WORK INSTRUCTIONS: Each entry that follows is to be retyped exactly. Pictures do not belong in the copy.

(Stored records)

====================

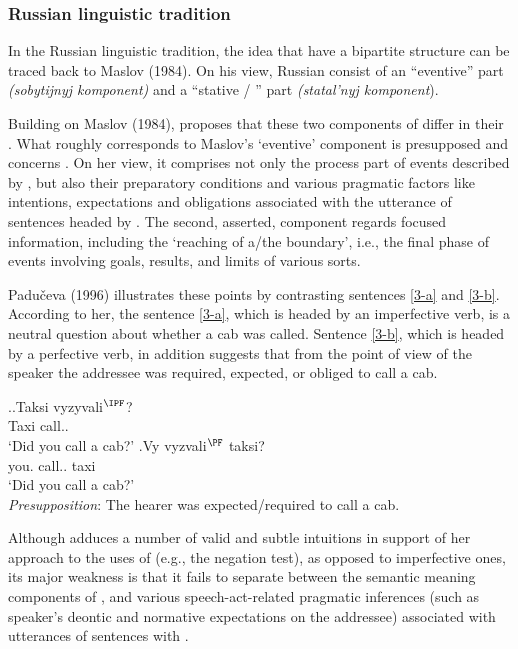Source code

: \subsubsection{Russian linguistic tradition}
In the Russian linguistic tradition, the idea that  have a bipartite structure can be traced back to Maslov (1984). On his view, Russian  consist of an ``eventive'' part \textit{(sobytijnyj komponent)} and a ``stative / '' part \textit{(statal'nyj komponent}).

Building on Maslov (1984), \citet{Paducheva:96, Paducheva:11} proposes that these two components of  differ in their . What roughly corresponds to Maslov's `eventive' component is presupposed and concerns . On her view, it comprises not only the process part of events described by , but also their preparatory conditions and various pragmatic factors like intentions, expectations and obligations associated with the utterance of sentences headed by . The second, asserted, component regards focused information, including the `reaching of a/the boundary', i.e., the final phase of events involving goals, results, and limits of various sorts. 

Padu\v{c}eva (1996) illustrates these points by contrasting sentences \ref{3-a} and \ref{3-b}. According to her, the sentence \ref{3-a}, which is headed by an imperfective verb, is a neutral question about whether a cab was called. Sentence \ref{3-b}, which is headed by a perfective verb, in addition suggests that from the point of view of the speaker the addressee was required, expected, or obliged to call a cab. 

\ex.\label{3}\ag.\label{3-a}Taksi vyzyvali$^{\IPF}$?\\
Taxi call..\\
\trans `Did you call a cab?'
\bg.\label{3-b}Vy vyzvali$^{\PF}$ taksi?\\
you. call.. taxi\\
\trans `Did you call a cab?'\\
\textit{Presupposition}: The hearer was expected/required to call a cab.\\

Although \citet{Paducheva:96} adduces a number of valid and subtle intuitions in support of her approach to the uses of  (e.g., the negation test), as opposed to imperfective ones, its major weakness is that it fails to separate between the semantic meaning components of ,  and various speech-act-related pragmatic inferences (such as speaker's deontic and normative expectations on the addressee) associated with utterances of sentences with . 
 
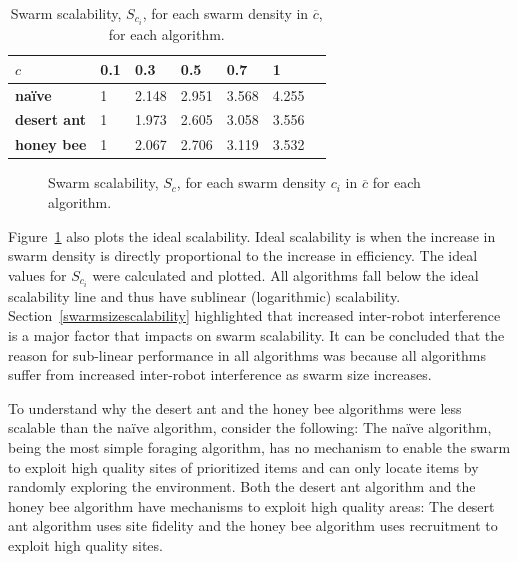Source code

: \documentclass[preprint,12pt]{elsarticle}
\begin{document}
\begin{table}[!htbp]
\centering
\caption{Swarm scalability, $S_{c_i}$, for each swarm density in $\overline{c}$, for each algorithm.}
\label{table:swarmscalability}
\begin{tabular}{@{}lllllll@{}}
\toprule
\textbf{$c$}            & \textbf{0.1} & \textbf{0.3}         & \textbf{0.5}         & \textbf{0.7}         & \textbf{1}           \\ \midrule
\textbf{na\"ive}    & 1   & 2.148 & 2.951  & 3.568 & 4.255  \\
\textbf{desert ant} & 1   & 1.973 & 2.605 & 3.058  & 3.556 \\
\textbf{honey bee}  & 1   & 2.067 & 2.706 & 3.119 & 3.532 \\ \bottomrule
\end{tabular}
\end{table}

\begin{figure}[htb]
\centering
\small
\resizebox{\textwidth}{!}{}
\caption{Swarm scalability, $S_c$, for each swarm density $c_i$ in $\overline{c}$ for each algorithm.}
\label{fig:swarmscalability}
\end{figure}

Figure~\ref{fig:swarmscalability} also plots the ideal scalability. Ideal scalability is when the increase in swarm density is directly proportional to the increase in efficiency. The ideal values for $S_{c_i}$ were calculated and plotted. All algorithms fall below the ideal scalability line and thus have sublinear (logarithmic) scalability. Section~\ref{swarmsizescalability} highlighted that increased inter-robot interference is a major factor that impacts on swarm scalability. It can be concluded that the reason for sub-linear performance in all algorithms was because all algorithms suffer from increased inter-robot interference as swarm size increases.

To understand why the desert ant and the honey bee algorithms were less scalable than the na\"ive algorithm, consider the following: The na\"ive algorithm, being the most simple foraging algorithm, has no mechanism to enable the swarm to exploit high quality sites of prioritized items and can only locate items by randomly exploring the environment. Both the desert ant algorithm and the honey bee algorithm have mechanisms to exploit high quality areas: The desert ant algorithm uses site fidelity and the honey bee algorithm uses recruitment to exploit high quality sites. 
\end{document}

====================

OUTPUT FOR THIS EXERCISE:
Source code

: \subsubsection{Russian linguistic tradition}
In the Russian linguistic tradition, the idea that  have a bipartite structure can be traced back to Maslov (1984). On his view, Russian  consist of an ``eventive'' part \textit{(sobytijnyj komponent)} and a ``stative / '' part \textit{(statal'nyj komponent}).

Building on Maslov (1984), \citet{Paducheva:96, Paducheva:11} proposes that these two components of  differ in their . What roughly corresponds to Maslov's `eventive' component is presupposed and concerns . On her view, it comprises not only the process part of events described by , but also their preparatory conditions and various pragmatic factors like intentions, expectations and obligations associated with the utterance of sentences headed by . The second, asserted, component regards focused information, including the `reaching of a/the boundary', i.e., the final phase of events involving goals, results, and limits of various sorts. 

Padu\v{c}eva (1996) illustrates these points by contrasting sentences \ref{3-a} and \ref{3-b}. According to her, the sentence \ref{3-a}, which is headed by an imperfective verb, is a neutral question about whether a cab was called. Sentence \ref{3-b}, which is headed by a perfective verb, in addition suggests that from the point of view of the speaker the addressee was required, expected, or obliged to call a cab. 

\ex.\label{3}\ag.\label{3-a}Taksi vyzyvali$^{\IPF}$?\\
Taxi call..\\
\trans `Did you call a cab?'
\bg.\label{3-b}Vy vyzvali$^{\PF}$ taksi?\\
you. call.. taxi\\
\trans `Did you call a cab?'\\
\textit{Presupposition}: The hearer was expected/required to call a cab.\\

Although \citet{Paducheva:96} adduces a number of valid and subtle intuitions in support of her approach to the uses of  (e.g., the negation test), as opposed to imperfective ones, its major weakness is that it fails to separate between the semantic meaning components of ,  and various speech-act-related pragmatic inferences (such as speaker's deontic and normative expectations on the addressee) associated with utterances of sentences with . 
 
Source code

: \documentclass[preprint,12pt]{elsarticle}
\begin{document}
\begin{table}[!htbp]
\centering
\caption{Swarm scalability, $S_{c_i}$, for each swarm density in $\overline{c}$, for each algorithm.}
\label{table:swarmscalability}
\begin{tabular}{@{}lllllll@{}}
\toprule
\textbf{$c$}            & \textbf{0.1} & \textbf{0.3}         & \textbf{0.5}         & \textbf{0.7}         & \textbf{1}           \\ \midrule
\textbf{na\"ive}    & 1   & 2.148 & 2.951  & 3.568 & 4.255  \\
\textbf{desert ant} & 1   & 1.973 & 2.605 & 3.058  & 3.556 \\
\textbf{honey bee}  & 1   & 2.067 & 2.706 & 3.119 & 3.532 \\ \bottomrule
\end{tabular}
\end{table}

\begin{figure}[htb]
\centering
\small
\resizebox{\textwidth}{!}{}
\caption{Swarm scalability, $S_c$, for each swarm density $c_i$ in $\overline{c}$ for each algorithm.}
\label{fig:swarmscalability}
\end{figure}

Figure~\ref{fig:swarmscalability} also plots the ideal scalability. Ideal scalability is when the increase in swarm density is directly proportional to the increase in efficiency. The ideal values for $S_{c_i}$ were calculated and plotted. All algorithms fall below the ideal scalability line and thus have sublinear (logarithmic) scalability. Section~\ref{swarmsizescalability} highlighted that increased inter-robot interference is a major factor that impacts on swarm scalability. It can be concluded that the reason for sub-linear performance in all algorithms was because all algorithms suffer from increased inter-robot interference as swarm size increases.

To understand why the desert ant and the honey bee algorithms were less scalable than the na\"ive algorithm, consider the following: The na\"ive algorithm, being the most simple foraging algorithm, has no mechanism to enable the swarm to exploit high quality sites of prioritized items and can only locate items by randomly exploring the environment. Both the desert ant algorithm and the honey bee algorithm have mechanisms to exploit high quality areas: The desert ant algorithm uses site fidelity and the honey bee algorithm uses recruitment to exploit high quality sites. 
\end{document}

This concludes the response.